Recorded information:
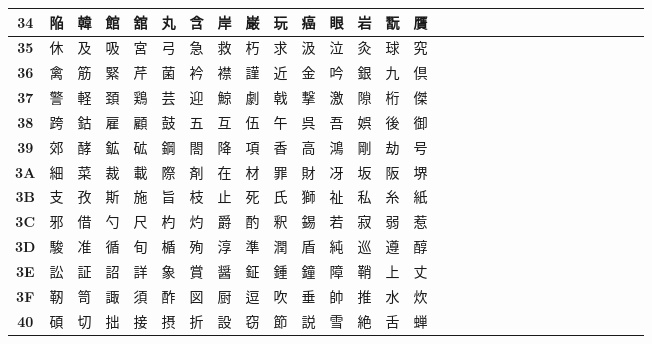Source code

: \begin{table}[H]
\begin{tabular}{|Sc|Sc|Sc|Sc|Sc|Sc|Sc|Sc|Sc|Sc|Sc|Sc|Sc|Sc|Sc|}
\textbf{34} & 陥 & 韓 & 館 & 舘 & 丸 & 含 & 岸 & 巌 & 玩 & 癌 & 眼 & 岩 & 翫 & 贋 \\ \hline
\textbf{35} & 休 & 及 & 吸 & 宮 & 弓 & 急 & 救 & 朽 & 求 & 汲 & 泣 & 灸 & 球 & 究 \\ \hline
\textbf{36} & 禽 & 筋 & 緊 & 芹 & 菌 & 衿 & 襟 & 謹 & 近 & 金 & 吟 & 銀 & 九 & 倶 \\ \hline
\textbf{37} & 警 & 軽 & 頚 & 鶏 & 芸 & 迎 & 鯨 & 劇 & 戟 & 撃 & 激 & 隙 & 桁 & 傑 \\ \hline
\textbf{38} & 跨 & 鈷 & 雇 & 顧 & 鼓 & 五 & 互 & 伍 & 午 & 呉 & 吾 & 娯 & 後 & 御 \\ \hline
\textbf{39} & 郊 & 酵 & 鉱 & 砿 & 鋼 & 閤 & 降 & 項 & 香 & 高 & 鴻 & 剛 & 劫 & 号 \\ \hline
\textbf{3A} & 細 & 菜 & 裁 & 載 & 際 & 剤 & 在 & 材 & 罪 & 財 & 冴 & 坂 & 阪 & 堺 \\ \hline
\textbf{3B} & 支 & 孜 & 斯 & 施 & 旨 & 枝 & 止 & 死 & 氏 & 獅 & 祉 & 私 & 糸 & 紙 \\ \hline
\textbf{3C} & 邪 & 借 & 勺 & 尺 & 杓 & 灼 & 爵 & 酌 & 釈 & 錫 & 若 & 寂 & 弱 & 惹 \\ \hline
\textbf{3D} & 駿 & 准 & 循 & 旬 & 楯 & 殉 & 淳 & 準 & 潤 & 盾 & 純 & 巡 & 遵 & 醇 \\ \hline
\textbf{3E} & 訟 & 証 & 詔 & 詳 & 象 & 賞 & 醤 & 鉦 & 鍾 & 鐘 & 障 & 鞘 & 上 & 丈 \\ \hline
\textbf{3F} & 靭 & 笥 & 諏 & 須 & 酢 & 図 & 厨 & 逗 & 吹 & 垂 & 帥 & 推 & 水 & 炊 \\ \hline
\textbf{40} & 碩 & 切 & 拙 & 接 & 摂 & 折 & 設 & 窃 & 節 & 説 & 雪 & 絶 & 舌 & 蝉 \\ \hline
\end{tabular}
\end{table}

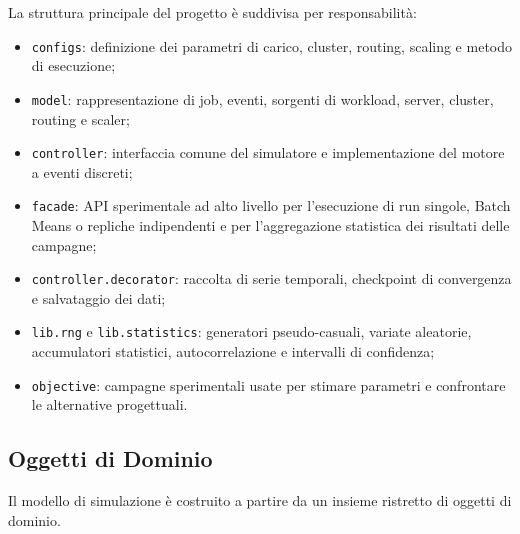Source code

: ﻿\documentclass[a4paper,12pt]{article}
\begin{document}
La struttura principale del progetto è suddivisa per responsabilità:
\begin{itemize}
    \item \texttt{configs}: definizione dei parametri di carico, cluster, routing, scaling e metodo di esecuzione;
    \item \texttt{model}: rappresentazione di job, eventi, sorgenti di workload, server, cluster, routing e scaler;
    \item \texttt{controller}: interfaccia comune del simulatore e implementazione del motore a eventi discreti;
    \item \texttt{facade}: API sperimentale ad alto livello per l'esecuzione di run singole, Batch Means o repliche indipendenti e per l'aggregazione statistica dei risultati delle campagne;
    \item \texttt{controller.decorator}: raccolta di serie temporali, checkpoint di convergenza e salvataggio dei dati;
    \item \texttt{lib.rng} e \texttt{lib.statistics}: generatori pseudo-casuali, variate aleatorie, accumulatori statistici, autocorrelazione e intervalli di confidenza;
    \item \texttt{objective}: campagne sperimentali usate per stimare parametri e confrontare le alternative progettuali.
\end{itemize}

\subsection{Oggetti di Dominio}
Il modello di simulazione è costruito a partire da un insieme ristretto di oggetti di dominio.
\end{document}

Exercise: Above this instruction are the records; retype exactly the lines from the one containing "究 \\ \hline" up to and including the one containing "堺 \\ \hline".

Exercise answer:
\textbf{35} & 休 & 及 & 吸 & 宮 & 弓 & 急 & 救 & 朽 & 求 & 汲 & 泣 & 灸 & 球 & 究 \\ \hline
\textbf{36} & 禽 & 筋 & 緊 & 芹 & 菌 & 衿 & 襟 & 謹 & 近 & 金 & 吟 & 銀 & 九 & 倶 \\ \hline
\textbf{37} & 警 & 軽 & 頚 & 鶏 & 芸 & 迎 & 鯨 & 劇 & 戟 & 撃 & 激 & 隙 & 桁 & 傑 \\ \hline
\textbf{38} & 跨 & 鈷 & 雇 & 顧 & 鼓 & 五 & 互 & 伍 & 午 & 呉 & 吾 & 娯 & 後 & 御 \\ \hline
\textbf{39} & 郊 & 酵 & 鉱 & 砿 & 鋼 & 閤 & 降 & 項 & 香 & 高 & 鴻 & 剛 & 劫 & 号 \\ \hline
\textbf{3A} & 細 & 菜 & 裁 & 載 & 際 & 剤 & 在 & 材 & 罪 & 財 & 冴 & 坂 & 阪 & 堺 \\ \hline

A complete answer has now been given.